Petitioner now moves to consolidate the Cyprus Application pending before
Judge Martinez with the London Application pending before Judge Graham.
II.
DISCUSSION
A. Federal Magistrate Judge’s Jurisdiction over Non‐Dispositive Matters
A federal magistrate judge can hear and rule on non‐dispositive matters without
first obtaining the parties’ consent. See, e.g., Reeves v. DSI Sec. Serv., Inc., 395 Fed. App’x
544, 548 (11th Cir. 2010) (“A district court may also designate a magistrate judge to rule
on certain non‐dispositive pretrial motions. . . .The district court need not obtain the
consent of the parties before assigning these matters to a magistrate judge.”); Romacorp,
Inc., v. Prescient, Inc., No. 10‐22872‐Civ, 2011 WL 2312563, at *1 (S.D. Fla. June 8, 2011)

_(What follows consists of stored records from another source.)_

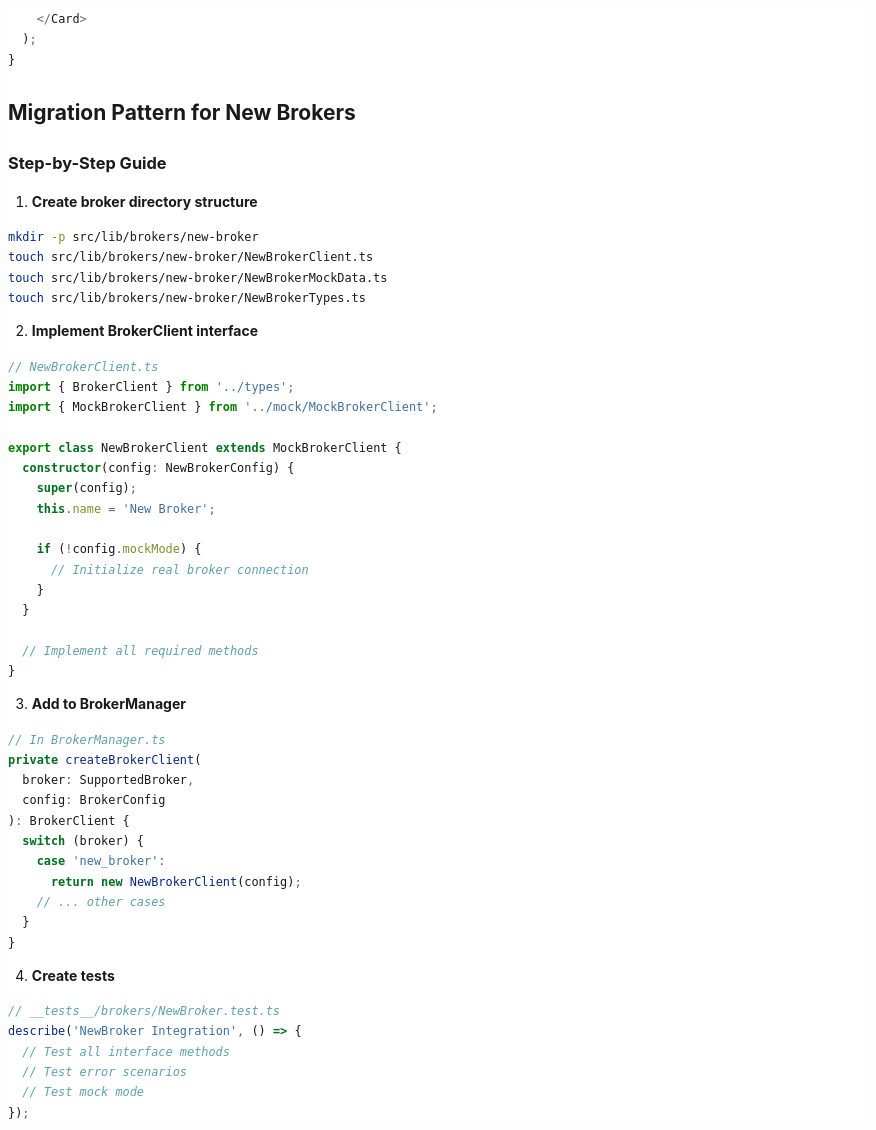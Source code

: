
 ```typescript
    </Card>
  );
}
```

## Migration Pattern for New Brokers

### Step-by-Step Guide

1. **Create broker directory structure**
```bash
mkdir -p src/lib/brokers/new-broker
touch src/lib/brokers/new-broker/NewBrokerClient.ts
touch src/lib/brokers/new-broker/NewBrokerMockData.ts
touch src/lib/brokers/new-broker/NewBrokerTypes.ts
```

2. **Implement BrokerClient interface**
```typescript
// NewBrokerClient.ts
import { BrokerClient } from '../types';
import { MockBrokerClient } from '../mock/MockBrokerClient';

export class NewBrokerClient extends MockBrokerClient {
  constructor(config: NewBrokerConfig) {
    super(config);
    this.name = 'New Broker';
    
    if (!config.mockMode) {
      // Initialize real broker connection
    }
  }
  
  // Implement all required methods
}
```

3. **Add to BrokerManager**
```typescript
// In BrokerManager.ts
private createBrokerClient(
  broker: SupportedBroker,
  config: BrokerConfig
): BrokerClient {
  switch (broker) {
    case 'new_broker':
      return new NewBrokerClient(config);
    // ... other cases
  }
}
```

4. **Create tests**
```typescript
// __tests__/brokers/NewBroker.test.ts
describe('NewBroker Integration', () => {
  // Test all interface methods
  // Test error scenarios
  // Test mock mode
});
```
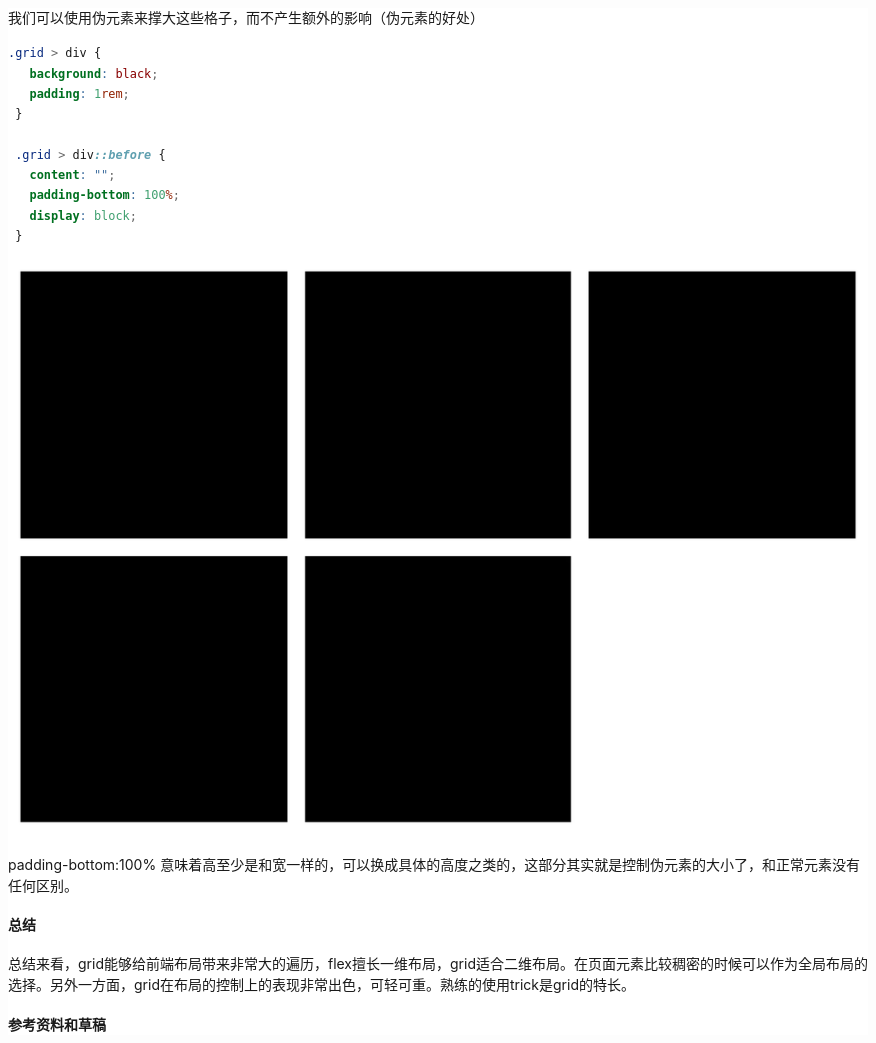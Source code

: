 我们可以使用伪元素来撑大这些格子，而不产生额外的影响（伪元素的好处）

```css
.grid > div {
   background: black;
   padding: 1rem;
 }
 
 .grid > div::before {
   content: "";
   padding-bottom: 100%;
   display: block;
 }
```

![](/assets/DrlIbRpGco4BZox1Nw7cNNBEn2c.png)

padding-bottom:100% 意味着高至少是和宽一样的，可以换成具体的高度之类的，这部分其实就是控制伪元素的大小了，和正常元素没有任何区别。

#### <b>总结</b>

总结来看，grid能够给前端布局带来非常大的遍历，flex擅长一维布局，grid适合二维布局。在页面元素比较稠密的时候可以作为全局布局的选择。另外一方面，grid在布局的控制上的表现非常出色，可轻可重。熟练的使用trick是grid的特长。

#### <b>参考资料和草稿</b>
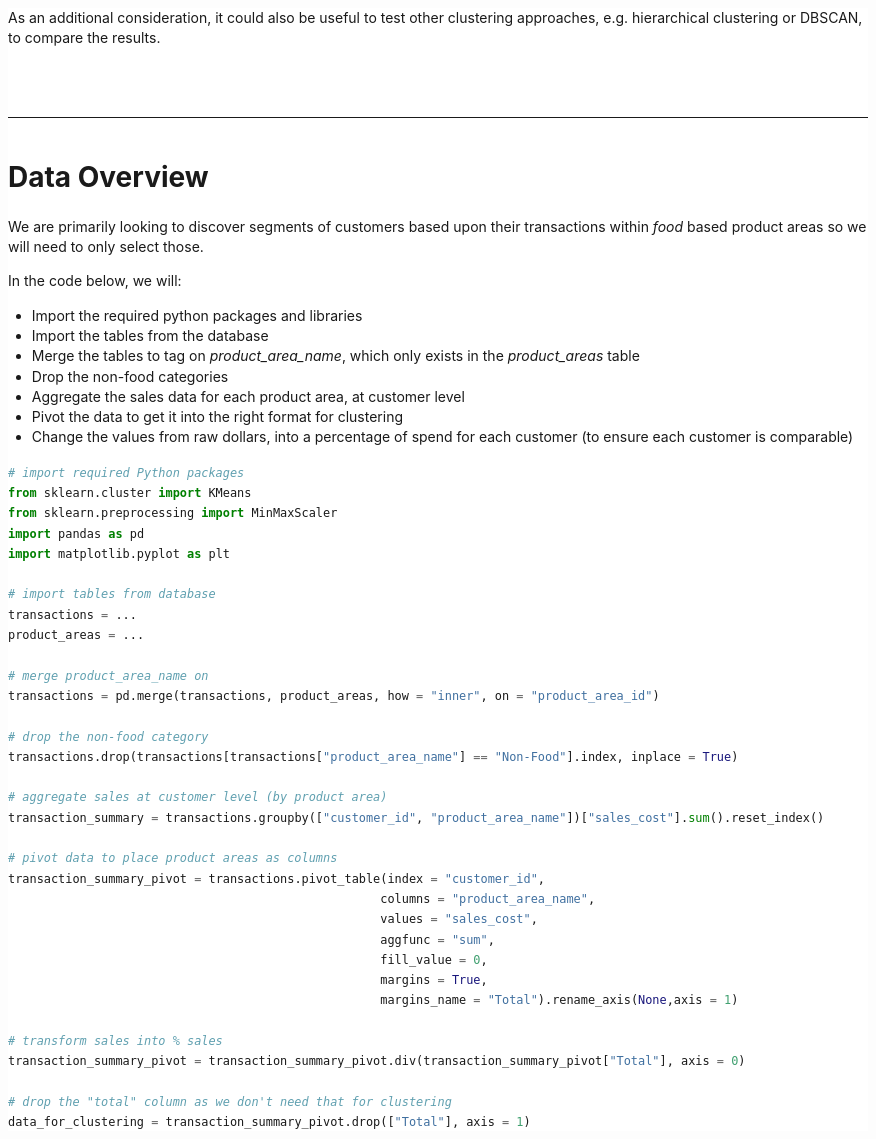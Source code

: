 As an additional consideration, it could also be useful to test other clustering approaches, e.g. hierarchical clustering or DBSCAN, to compare the results.

<br>
<br>

___

# Data Overview  <a name="data-overview"></a>

We are primarily looking to discover segments of customers based upon their transactions within *food* based product areas so we will need to only select those.

In the code below, we will:

* Import the required python packages and libraries
* Import the tables from the database
* Merge the tables to tag on *product_area_name*, which only exists in the *product_areas* table
* Drop the non-food categories
* Aggregate the sales data for each product area, at customer level
* Pivot the data to get it into the right format for clustering
* Change the values from raw dollars, into a percentage of spend for each customer (to ensure each customer is comparable)

```python
# import required Python packages
from sklearn.cluster import KMeans
from sklearn.preprocessing import MinMaxScaler
import pandas as pd
import matplotlib.pyplot as plt

# import tables from database
transactions = ...
product_areas = ...

# merge product_area_name on
transactions = pd.merge(transactions, product_areas, how = "inner", on = "product_area_id")

# drop the non-food category
transactions.drop(transactions[transactions["product_area_name"] == "Non-Food"].index, inplace = True)

# aggregate sales at customer level (by product area)
transaction_summary = transactions.groupby(["customer_id", "product_area_name"])["sales_cost"].sum().reset_index()

# pivot data to place product areas as columns
transaction_summary_pivot = transactions.pivot_table(index = "customer_id",
                                                    columns = "product_area_name",
                                                    values = "sales_cost",
                                                    aggfunc = "sum",
                                                    fill_value = 0,
                                                    margins = True,
                                                    margins_name = "Total").rename_axis(None,axis = 1)

# transform sales into % sales
transaction_summary_pivot = transaction_summary_pivot.div(transaction_summary_pivot["Total"], axis = 0)

# drop the "total" column as we don't need that for clustering
data_for_clustering = transaction_summary_pivot.drop(["Total"], axis = 1)
```
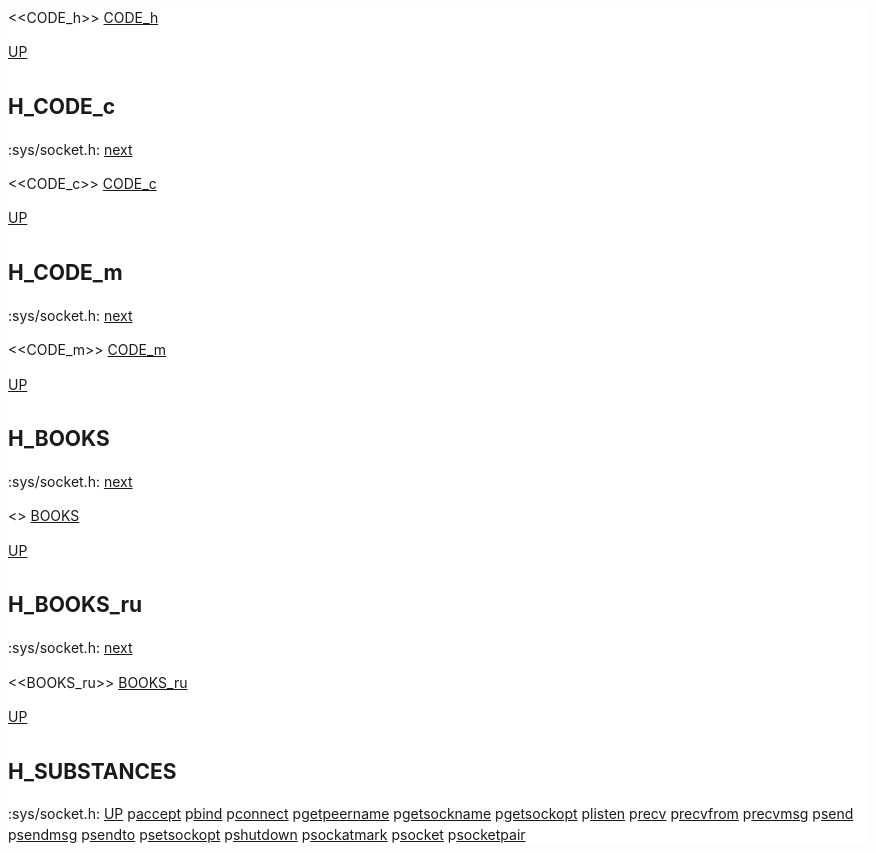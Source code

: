 <<CODE_h>>
[CODE_h](../fills/sys_socket_h/CODE_h)


[UP](###UP)
## H_CODE_c
:sys/socket.h:
[next](##H_CODE_m)

<<CODE_c>>
[CODE_c](../fills/sys_socket_h/CODE_c)


[UP](###UP)
## H_CODE_m
:sys/socket.h:
[next](##H_BOOKS)

<<CODE_m>>
[CODE_m](../fills/sys_socket_h/CODE_m)


[UP](###UP)
## H_BOOKS
:sys/socket.h:
[next](##H_BOOKS_ru)

<<BOOKS>>
[BOOKS](../fills/sys_socket_h/BOOKS)


[UP](###UP)
## H_BOOKS_ru
:sys/socket.h:
[next](##H_SUBSTANCES)

<<BOOKS_ru>>
[BOOKS_ru](../fills/sys_socket_h/BOOKS_ru)


[UP](###UP)
## H_SUBSTANCES
:sys/socket.h:
[UP](###UP)
p[accept](../utils/accept/accept.man)
p[bind](../utils/bind/bind.man)
p[connect](../utils/connect/connect.man)
p[getpeername](../utils/getpeername/getpeername.man)
p[getsockname](../utils/getsockname/getsockname.man)
p[getsockopt](../utils/getsockopt/getsockopt.man)
p[listen](../utils/listen/listen.man)
p[recv](../utils/recv/recv.man)
p[recvfrom](../utils/recvfrom/recvfrom.man)
p[recvmsg](../utils/recvmsg/recvmsg.man)
p[send](../utils/send/send.man)
p[sendmsg](../utils/sendmsg/sendmsg.man)
p[sendto](../utils/sendto/sendto.man)
p[setsockopt](../utils/setsockopt/setsockopt.man)
p[shutdown](../utils/shutdown/shutdown.man)
p[sockatmark](../utils/sockatmark/sockatmark.man)
p[socket](../utils/socket/socket.man)
p[socketpair](../utils/socketpair/socketpair.man)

(“It is well‐established that the consent of the parties is unnecessary for a magistrate
judge to rule on non‐dispositive matters.”). Section 636(b)(1)(A) permits a district court
judge to designate a magistrate judge to rule on any pretrial matter – by order – except
for certain enumerated motions such as a motion for summary judgment. See 28 U.S.C.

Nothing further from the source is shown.